*** Opening Records shown ***
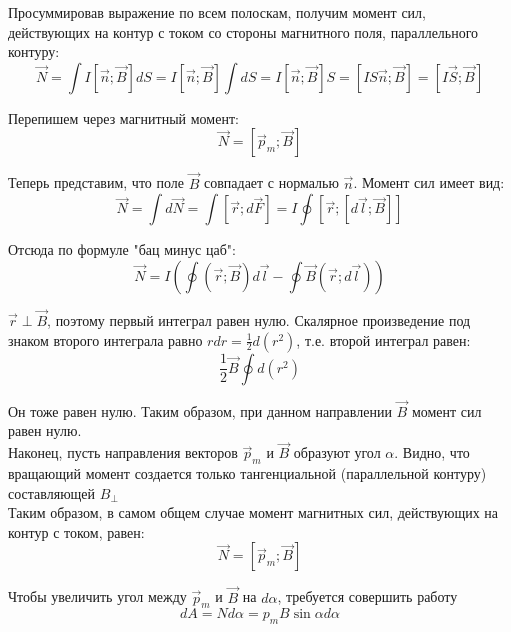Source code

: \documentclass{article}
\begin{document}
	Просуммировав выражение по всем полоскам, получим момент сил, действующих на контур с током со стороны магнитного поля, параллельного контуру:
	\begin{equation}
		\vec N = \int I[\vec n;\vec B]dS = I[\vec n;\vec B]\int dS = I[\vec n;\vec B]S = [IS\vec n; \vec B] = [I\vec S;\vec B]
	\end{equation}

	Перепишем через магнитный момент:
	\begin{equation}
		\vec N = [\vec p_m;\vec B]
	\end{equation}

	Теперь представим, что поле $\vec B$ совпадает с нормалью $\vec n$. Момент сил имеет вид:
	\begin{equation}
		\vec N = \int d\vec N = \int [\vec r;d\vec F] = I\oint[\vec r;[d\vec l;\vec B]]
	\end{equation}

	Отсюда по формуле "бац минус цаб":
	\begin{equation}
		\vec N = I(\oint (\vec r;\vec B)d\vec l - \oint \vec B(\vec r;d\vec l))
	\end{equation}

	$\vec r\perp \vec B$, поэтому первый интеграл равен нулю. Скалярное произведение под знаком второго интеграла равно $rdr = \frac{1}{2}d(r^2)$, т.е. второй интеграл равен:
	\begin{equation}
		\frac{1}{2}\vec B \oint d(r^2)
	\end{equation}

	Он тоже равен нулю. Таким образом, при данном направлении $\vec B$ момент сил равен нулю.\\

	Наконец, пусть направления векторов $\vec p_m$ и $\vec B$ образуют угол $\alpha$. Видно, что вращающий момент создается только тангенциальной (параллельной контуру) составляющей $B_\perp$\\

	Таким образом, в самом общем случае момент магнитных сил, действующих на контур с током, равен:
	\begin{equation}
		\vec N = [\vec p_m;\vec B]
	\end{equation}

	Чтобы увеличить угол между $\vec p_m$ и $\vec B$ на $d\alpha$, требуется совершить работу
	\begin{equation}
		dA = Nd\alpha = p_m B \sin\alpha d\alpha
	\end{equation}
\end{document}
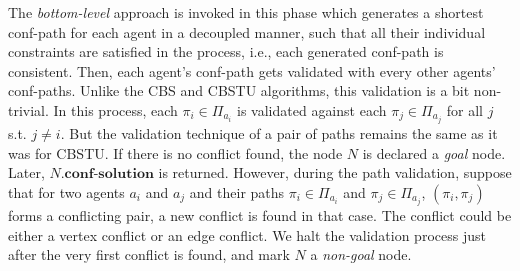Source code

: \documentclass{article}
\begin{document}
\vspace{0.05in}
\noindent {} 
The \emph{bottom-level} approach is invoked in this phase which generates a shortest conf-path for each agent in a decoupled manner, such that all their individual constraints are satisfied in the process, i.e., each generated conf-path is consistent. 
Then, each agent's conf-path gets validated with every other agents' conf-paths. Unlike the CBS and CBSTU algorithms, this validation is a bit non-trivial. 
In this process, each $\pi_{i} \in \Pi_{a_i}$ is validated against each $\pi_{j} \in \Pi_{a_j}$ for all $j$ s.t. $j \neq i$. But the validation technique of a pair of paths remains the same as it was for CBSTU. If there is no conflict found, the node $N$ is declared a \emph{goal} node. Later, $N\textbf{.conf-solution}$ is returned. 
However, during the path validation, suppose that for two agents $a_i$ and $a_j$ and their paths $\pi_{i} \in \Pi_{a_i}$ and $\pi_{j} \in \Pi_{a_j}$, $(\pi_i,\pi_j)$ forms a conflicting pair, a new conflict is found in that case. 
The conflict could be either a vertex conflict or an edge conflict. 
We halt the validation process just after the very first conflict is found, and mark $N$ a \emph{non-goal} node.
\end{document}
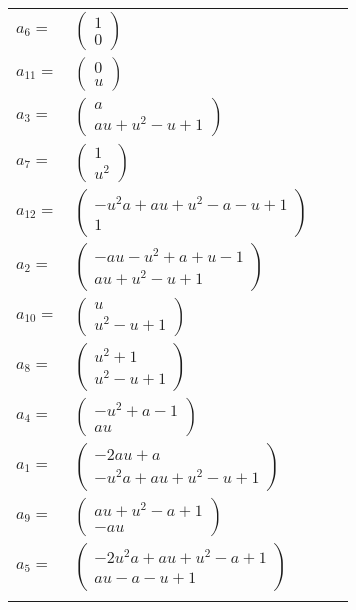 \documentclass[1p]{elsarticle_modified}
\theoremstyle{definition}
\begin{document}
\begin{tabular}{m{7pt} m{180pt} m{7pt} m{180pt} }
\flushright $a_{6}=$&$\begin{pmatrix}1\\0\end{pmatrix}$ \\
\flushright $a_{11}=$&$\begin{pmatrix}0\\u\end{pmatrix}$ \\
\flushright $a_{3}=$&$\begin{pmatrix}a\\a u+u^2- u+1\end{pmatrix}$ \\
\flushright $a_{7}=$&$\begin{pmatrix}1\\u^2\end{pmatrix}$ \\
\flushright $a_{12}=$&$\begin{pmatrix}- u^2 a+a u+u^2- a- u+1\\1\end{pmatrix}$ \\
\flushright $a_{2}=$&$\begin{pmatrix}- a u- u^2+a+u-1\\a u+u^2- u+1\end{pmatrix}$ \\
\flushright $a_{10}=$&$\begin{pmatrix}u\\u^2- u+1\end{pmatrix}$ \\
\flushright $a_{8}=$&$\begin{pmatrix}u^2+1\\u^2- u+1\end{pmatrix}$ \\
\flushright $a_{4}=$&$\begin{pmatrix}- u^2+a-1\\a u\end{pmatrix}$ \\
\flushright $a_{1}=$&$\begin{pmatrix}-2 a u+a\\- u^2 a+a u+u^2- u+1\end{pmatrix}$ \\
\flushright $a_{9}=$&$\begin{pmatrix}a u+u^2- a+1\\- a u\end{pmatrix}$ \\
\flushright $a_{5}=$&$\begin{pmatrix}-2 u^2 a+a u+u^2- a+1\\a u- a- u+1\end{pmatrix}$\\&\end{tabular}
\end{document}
*** Closing Records shown ***
Work to complete
Give the preceding data back exactly, minus every picture.

Answer to the exercise
Source code

: \documentclass{article}
\begin{document}
	Просуммировав выражение по всем полоскам, получим момент сил, действующих на контур с током со стороны магнитного поля, параллельного контуру:
	\begin{equation}
		\vec N = \int I[\vec n;\vec B]dS = I[\vec n;\vec B]\int dS = I[\vec n;\vec B]S = [IS\vec n; \vec B] = [I\vec S;\vec B]
	\end{equation}

	Перепишем через магнитный момент:
	\begin{equation}
		\vec N = [\vec p_m;\vec B]
	\end{equation}

	Теперь представим, что поле $\vec B$ совпадает с нормалью $\vec n$. Момент сил имеет вид:
	\begin{equation}
		\vec N = \int d\vec N = \int [\vec r;d\vec F] = I\oint[\vec r;[d\vec l;\vec B]]
	\end{equation}

	Отсюда по формуле "бац минус цаб":
	\begin{equation}
		\vec N = I(\oint (\vec r;\vec B)d\vec l - \oint \vec B(\vec r;d\vec l))
	\end{equation}

	$\vec r\perp \vec B$, поэтому первый интеграл равен нулю. Скалярное произведение под знаком второго интеграла равно $rdr = \frac{1}{2}d(r^2)$, т.е. второй интеграл равен:
	\begin{equation}
		\frac{1}{2}\vec B \oint d(r^2)
	\end{equation}

	Он тоже равен нулю. Таким образом, при данном направлении $\vec B$ момент сил равен нулю.\\

	Наконец, пусть направления векторов $\vec p_m$ и $\vec B$ образуют угол $\alpha$. Видно, что вращающий момент создается только тангенциальной (параллельной контуру) составляющей $B_\perp$\\

	Таким образом, в самом общем случае момент магнитных сил, действующих на контур с током, равен:
	\begin{equation}
		\vec N = [\vec p_m;\vec B]
	\end{equation}

	Чтобы увеличить угол между $\vec p_m$ и $\vec B$ на $d\alpha$, требуется совершить работу
	\begin{equation}
		dA = Nd\alpha = p_m B \sin\alpha d\alpha
	\end{equation}
\end{document}
Source code

: \documentclass{article}
\begin{document}
\vspace{0.05in}
\noindent {} 
The \emph{bottom-level} approach is invoked in this phase which generates a shortest conf-path for each agent in a decoupled manner, such that all their individual constraints are satisfied in the process, i.e., each generated conf-path is consistent. 
Then, each agent's conf-path gets validated with every other agents' conf-paths. Unlike the CBS and CBSTU algorithms, this validation is a bit non-trivial. 
In this process, each $\pi_{i} \in \Pi_{a_i}$ is validated against each $\pi_{j} \in \Pi_{a_j}$ for all $j$ s.t. $j \neq i$. But the validation technique of a pair of paths remains the same as it was for CBSTU. If there is no conflict found, the node $N$ is declared a \emph{goal} node. Later, $N\textbf{.conf-solution}$ is returned. 
However, during the path validation, suppose that for two agents $a_i$ and $a_j$ and their paths $\pi_{i} \in \Pi_{a_i}$ and $\pi_{j} \in \Pi_{a_j}$, $(\pi_i,\pi_j)$ forms a conflicting pair, a new conflict is found in that case. 
The conflict could be either a vertex conflict or an edge conflict. 
We halt the validation process just after the very first conflict is found, and mark $N$ a \emph{non-goal} node.
\end{document}
 \documentclass[1p]{elsarticle_modified}
\theoremstyle{definition}
\begin{document}
\begin{tabular}{m{7pt} m{180pt} m{7pt} m{180pt} }
\flushright $a_{6}=$&$\begin{pmatrix}1\\0\end{pmatrix}$ \\
\flushright $a_{11}=$&$\begin{pmatrix}0\\u\end{pmatrix}$ \\
\flushright $a_{3}=$&$\begin{pmatrix}a\\a u+u^2- u+1\end{pmatrix}$ \\
\flushright $a_{7}=$&$\begin{pmatrix}1\\u^2\end{pmatrix}$ \\
\flushright $a_{12}=$&$\begin{pmatrix}- u^2 a+a u+u^2- a- u+1\\1\end{pmatrix}$ \\
\flushright $a_{2}=$&$\begin{pmatrix}- a u- u^2+a+u-1\\a u+u^2- u+1\end{pmatrix}$ \\
\flushright $a_{10}=$&$\begin{pmatrix}u\\u^2- u+1\end{pmatrix}$ \\
\flushright $a_{8}=$&$\begin{pmatrix}u^2+1\\u^2- u+1\end{pmatrix}$ \\
\flushright $a_{4}=$&$\begin{pmatrix}- u^2+a-1\\a u\end{pmatrix}$ \\
\flushright $a_{1}=$&$\begin{pmatrix}-2 a u+a\\- u^2 a+a u+u^2- u+1\end{pmatrix}$ \\
\flushright $a_{9}=$&$\begin{pmatrix}a u+u^2- a+1\\- a u\end{pmatrix}$ \\
\flushright $a_{5}=$&$\begin{pmatrix}-2 u^2 a+a u+u^2- a+1\\a u- a- u+1\end{pmatrix}$\\&\end{tabular}
\end{document}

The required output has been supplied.